NLP常见trick汇总及代码实现

一、背景

在做项目或者打比赛的时候,经常会用到一些trick来提升模型表现,废话不多说,直接上干货

二、常见tricks介绍

1. 对抗训练

对抗训练的概念就是在原始输入样本x上加一个扰动radv,得到对抗样本后,用其进行训练。常见的有FGM,PGD等策略,一般是比较稳定提分的方法。在NLP领域的对抗训练的扰动是加载embedding上的。其主要做法就是根据模型第一次foward后得到embedding的梯度,让embedding层沿着梯度上升方向走一小步,来实现最佳扰动。几个比较好的参考解释如下:

对抗训练浅谈:意义、方法和思考(附Keras实现) - 科学空间|Scientific Spaces

Nicolas:【炼丹技巧】功守道:NLP中的对抗训练 + PyTorch实现

对抗训练的理解,以及FGM、PGD和FreeLB的详细介绍__illusion_的博客-CSDN博客_对抗训练

bert4torch代码实现

class FGM():
    '''对抗训练
    '''
    def __init__(self, model):
        self.model = model
        self.backup = {}

    def attack(self, epsilon=1., emb_name='word_embeddings', **kwargs):
        # emb_name这个参数要换成你模型中embedding的参数名
        # 例如,self.emb = nn.Embedding(5000, 100)
        for name, param in self.model.named_parameters():
            if param.requires_grad and emb_name in name:
                self.backup[name] = param.data.clone()
                norm = torch.norm(param.grad) # 默认为2范数
                if norm != 0 and not torch.isnan(norm):  # nan是为了apex混合精度时:
                    r_at = epsilon * param.grad / norm
                    param.data.add_(r_at)

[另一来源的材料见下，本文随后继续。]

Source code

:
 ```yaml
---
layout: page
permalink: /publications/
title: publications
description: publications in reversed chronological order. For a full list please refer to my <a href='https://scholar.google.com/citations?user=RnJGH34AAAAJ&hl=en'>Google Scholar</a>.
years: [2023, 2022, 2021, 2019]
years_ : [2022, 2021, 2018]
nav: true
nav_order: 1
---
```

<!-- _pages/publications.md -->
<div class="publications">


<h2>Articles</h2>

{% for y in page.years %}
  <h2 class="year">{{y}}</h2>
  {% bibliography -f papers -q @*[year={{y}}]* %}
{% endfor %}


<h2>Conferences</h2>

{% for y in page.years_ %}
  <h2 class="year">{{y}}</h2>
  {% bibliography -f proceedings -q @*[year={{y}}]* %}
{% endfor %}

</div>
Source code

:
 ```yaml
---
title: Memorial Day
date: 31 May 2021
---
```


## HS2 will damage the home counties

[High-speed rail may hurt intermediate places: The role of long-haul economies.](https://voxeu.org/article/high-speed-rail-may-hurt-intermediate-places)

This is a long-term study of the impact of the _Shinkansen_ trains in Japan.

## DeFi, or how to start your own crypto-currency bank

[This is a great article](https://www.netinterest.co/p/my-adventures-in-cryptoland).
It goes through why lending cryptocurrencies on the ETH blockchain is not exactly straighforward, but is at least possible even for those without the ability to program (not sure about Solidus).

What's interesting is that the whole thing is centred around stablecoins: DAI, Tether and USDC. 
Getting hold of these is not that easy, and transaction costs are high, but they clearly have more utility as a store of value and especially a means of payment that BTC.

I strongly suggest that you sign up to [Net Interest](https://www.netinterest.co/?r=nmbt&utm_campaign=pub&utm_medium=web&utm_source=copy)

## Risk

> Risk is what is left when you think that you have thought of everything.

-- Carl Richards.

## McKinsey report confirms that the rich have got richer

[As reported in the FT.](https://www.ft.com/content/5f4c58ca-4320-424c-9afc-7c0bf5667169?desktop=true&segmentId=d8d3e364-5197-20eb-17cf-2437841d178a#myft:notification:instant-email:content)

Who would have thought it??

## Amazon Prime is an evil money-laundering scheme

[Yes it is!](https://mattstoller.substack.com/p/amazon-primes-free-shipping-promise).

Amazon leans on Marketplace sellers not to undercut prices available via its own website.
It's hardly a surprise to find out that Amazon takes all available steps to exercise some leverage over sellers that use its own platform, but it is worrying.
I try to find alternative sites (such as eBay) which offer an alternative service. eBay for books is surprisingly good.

    def restore(self, emb_name='emb', **kwargs):
        # emb_name这个参数要换成你模型中embedding的参数名
        for name, param in self.model.named_parameters():
            if param.requires_grad and emb_name in name: 
                assert name in self.backup
                param.data = self.backup[name]
        self.backup = {}


class PGD():
    '''对抗训练
    '''
    def __init__(self, model):
        self.model = model
        self.emb_backup = {}
        self.grad_backup = {}

    def attack(self, epsilon=1., alpha=0.3, emb_name='word_embeddings', is_first_attack=False, **kwargs):
        # emb_name这个参数要换成你模型中embedding的参数名
        for name, param in self.model.named_parameters():
            if param.requires_grad and emb_name in name:
                if is_first_attack:
                    self.emb_backup[name] = param.data.clone()
                norm = torch.norm(param.grad)
                if norm != 0 and not torch.isnan(norm):  # nan是为了apex混合精度时
                    r_at = alpha * param.grad / norm
                    param.data.add_(r_at)
                    param.data = self.project(name, param.data, epsilon)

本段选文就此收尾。